Doch in der Berliner Regierungskoalition gilt das weiter als unvorstellbar. Juncker setzt allerdings nach: "Wir müssen eine kluge europäische Lösung finden, die beide Interessen berücksichtigt", sagte er mit Blick auf die enormen Zinskosten der Problemländer. Aus der Union kommen aber wieder einmal die üblichen Töne. "Indiskutabel" sei der Vorschlag, erklärte stellvertretende CDU/CSU-Fraktionsvorsitzende Michael Fuchs: "Das bisherige Bail-Out-Verbot für Defizitsünder darf nicht durch Euro-Bonds umgangen werden." Doch was bitte macht der Rettungsschirm?

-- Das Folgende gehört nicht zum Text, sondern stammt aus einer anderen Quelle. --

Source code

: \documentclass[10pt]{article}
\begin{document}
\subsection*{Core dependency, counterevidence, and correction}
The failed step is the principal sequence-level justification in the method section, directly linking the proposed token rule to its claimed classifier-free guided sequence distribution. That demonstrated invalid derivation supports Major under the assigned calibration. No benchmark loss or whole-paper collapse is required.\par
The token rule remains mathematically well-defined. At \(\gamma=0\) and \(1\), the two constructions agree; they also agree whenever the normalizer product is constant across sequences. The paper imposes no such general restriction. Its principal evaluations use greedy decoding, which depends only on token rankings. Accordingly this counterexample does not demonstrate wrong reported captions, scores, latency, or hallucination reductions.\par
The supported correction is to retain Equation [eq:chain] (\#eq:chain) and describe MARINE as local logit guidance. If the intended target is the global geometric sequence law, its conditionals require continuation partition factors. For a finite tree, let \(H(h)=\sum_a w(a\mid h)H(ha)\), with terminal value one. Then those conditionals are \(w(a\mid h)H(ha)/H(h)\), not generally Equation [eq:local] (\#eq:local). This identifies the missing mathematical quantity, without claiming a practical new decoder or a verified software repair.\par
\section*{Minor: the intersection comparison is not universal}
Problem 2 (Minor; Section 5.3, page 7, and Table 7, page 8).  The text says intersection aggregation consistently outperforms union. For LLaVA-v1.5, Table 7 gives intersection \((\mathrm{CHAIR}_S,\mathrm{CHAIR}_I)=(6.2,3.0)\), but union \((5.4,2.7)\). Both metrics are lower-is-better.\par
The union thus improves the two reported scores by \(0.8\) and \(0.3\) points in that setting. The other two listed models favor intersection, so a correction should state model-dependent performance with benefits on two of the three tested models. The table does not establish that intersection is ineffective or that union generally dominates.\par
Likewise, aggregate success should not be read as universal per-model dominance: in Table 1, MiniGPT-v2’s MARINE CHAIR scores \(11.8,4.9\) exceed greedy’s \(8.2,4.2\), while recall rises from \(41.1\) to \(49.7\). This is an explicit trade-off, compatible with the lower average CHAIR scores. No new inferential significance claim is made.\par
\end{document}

Auf einem ähnlichen Niveau bewegt sich auch die FDP. "Es darf nicht sein, dass fehlende Haushaltsdisziplin belohnt und eine verantwortungsvolle Konsolidierung bestraft wird", sagte der wirtschaftspolitische Sprecher der FDP-Fraktion, Joachim Pfeiffer. Entweder weiß er es nicht besser oder er knüpft populistisch an die unsägliche Debatte um angeblich faule Griechen an. Es soll hier also auch noch einmal für die FDP erwähnt werden, dass die Lage in Irland deshalb so ist, wie sie ist, weil viele Milliarden in Banken versenkt werden.